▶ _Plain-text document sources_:
————

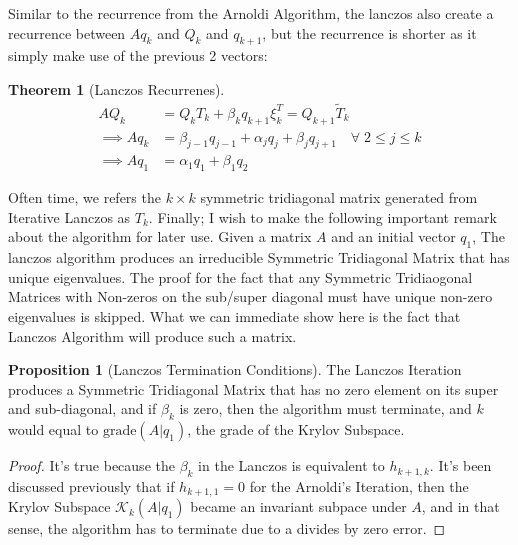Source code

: \documentclass[]{article}
\theoremstyle{definition}
\newtheorem{theorem}{Theorem}            %
\newtheorem{prop}{Proposition}[section]  %
\begin{document}
            Similar to the recurrence from the Arnoldi Algorithm, the lanczos also create a recurrence between $Aq_k$ and $Q_k$ and $q_{k + 1}$, but the recurrence is shorter as it simply make use of the previous 2 vectors: 
            \begin{theorem}[Lanczos Recurrenes]
                \begin{align}
                    AQ_k &= Q_kT_k + \beta_k q_{k + 1}\xi_k^T = Q_{k + 1}\tilde{T}_k
                    \\
                    \implies Aq_k
                    &= \beta_{j - 1}q_{j - 1} + \alpha_j q_j + \beta_{j}q_{j + 1} \quad \forall\; 2\le j\le k
                    \\
                    \implies Aq_1 &= \alpha_1q_1 + \beta_1 q_2
                \end{align}    
            \end{theorem}
            \par
            Often time, we refers the $k\times k$ symmetric tridiagonal matrix generated from Iterative Lanczos as $T_k$. Finally; I wish to make the following important remark about the algorithm for later use. Given a matrix $A$ and an initial vector $q_1$, The lanczos algorithm produces an irreducible Symmetric Tridiagonal Matrix that has unique eigenvalues. The proof for the fact that any Symmetric Tridiaogonal Matrices with Non-zeros on the sub/super diagonal must have unique non-zero eigenvalues is skipped. What we can immediate show here is the fact that Lanczos Algorithm will produce such a matrix. 
            \begin{prop}[Lanczos Termination Conditions]\label{prop:Lanczos_Termination_Conditions}
                The Lanczos Iteration produces a Symmetric Tridiagonal Matrix that has no zero element on its super and sub-diagonal, and if $\beta_k$ is zero, then the algorithm must terminate, and $k$ would equal to $\text{grade}(A|q_1)$, the grade of the Krylov Subspace. 
            \end{prop}
            \begin{proof}
                It's true because the $\beta_{k}$ in the Lanczos is equivalent to $h_{k + 1, k}$. It's been discussed previously that if $h_{k + 1, 1} = 0$ for the Arnoldi's Iteration, then the Krylov Subspace $\mathcal K_k(A|q_1)$ became an invariant subpace under $A$, and in that sense, the algorithm has to terminate due to a divides by zero error. 
            \end{proof}
\end{document}
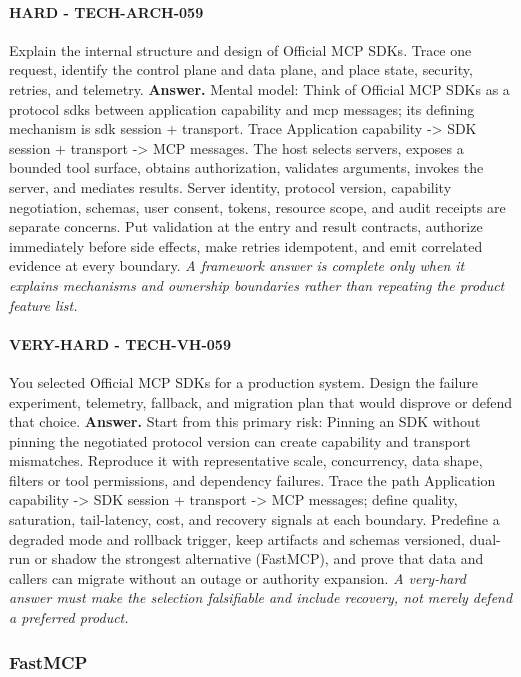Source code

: \paragraph{HARD - TECH-ARCH-059} Explain the internal structure and design of Official MCP SDKs. Trace one request, identify the control plane and data plane, and place state, security, retries, and telemetry.
\textbf{Answer.} Mental model: Think of Official MCP SDKs as a protocol sdks between application capability and mcp messages; its defining mechanism is sdk session + transport. Trace Application capability -> SDK session + transport -> MCP messages. The host selects servers, exposes a bounded tool surface, obtains authorization, validates arguments, invokes the server, and mediates results. Server identity, protocol version, capability negotiation, schemas, user consent, tokens, resource scope, and audit receipts are separate concerns. Put validation at the entry and result contracts, authorize immediately before side effects, make retries idempotent, and emit correlated evidence at every boundary.
\textit{A framework answer is complete only when it explains mechanisms and ownership boundaries rather than repeating the product feature list.}
\paragraph{VERY-HARD - TECH-VH-059} You selected Official MCP SDKs for a production system. Design the failure experiment, telemetry, fallback, and migration plan that would disprove or defend that choice.
\textbf{Answer.} Start from this primary risk: Pinning an SDK without pinning the negotiated protocol version can create capability and transport mismatches. Reproduce it with representative scale, concurrency, data shape, filters or tool permissions, and dependency failures. Trace the path Application capability -> SDK session + transport -> MCP messages; define quality, saturation, tail-latency, cost, and recovery signals at each boundary. Predefine a degraded mode and rollback trigger, keep artifacts and schemas versioned, dual-run or shadow the strongest alternative (FastMCP), and prove that data and callers can migrate without an outage or authority expansion.
\textit{A very-hard answer must make the selection falsifiable and include recovery, not merely defend a preferred product.}
\subsubsection*{FastMCP}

————

▶ _Exercise objective_: Where a line in the records above contains the string "from", copy that line.

▶ _Your response_:
            Similar to the recurrence from the Arnoldi Algorithm, the lanczos also create a recurrence between $Aq_k$ and $Q_k$ and $q_{k + 1}$, but the recurrence is shorter as it simply make use of the previous 2 vectors: 
            Often time, we refers the $k\times k$ symmetric tridiagonal matrix generated from Iterative Lanczos as $T_k$. Finally; I wish to make the following important remark about the algorithm for later use. Given a matrix $A$ and an initial vector $q_1$, The lanczos algorithm produces an irreducible Symmetric Tridiagonal Matrix that has unique eigenvalues. The proof for the fact that any Symmetric Tridiaogonal Matrices with Non-zeros on the sub/super diagonal must have unique non-zero eigenvalues is skipped. What we can immediate show here is the fact that Lanczos Algorithm will produce such a matrix. 
\textbf{Answer.} Start from this primary risk: Pinning an SDK without pinning the negotiated protocol version can create capability and transport mismatches. Reproduce it with representative scale, concurrency, data shape, filters or tool permissions, and dependency failures. Trace the path Application capability -> SDK session + transport -> MCP messages; define quality, saturation, tail-latency, cost, and recovery signals at each boundary. Predefine a degraded mode and rollback trigger, keep artifacts and schemas versioned, dual-run or shadow the strongest alternative (FastMCP), and prove that data and callers can migrate without an outage or authority expansion.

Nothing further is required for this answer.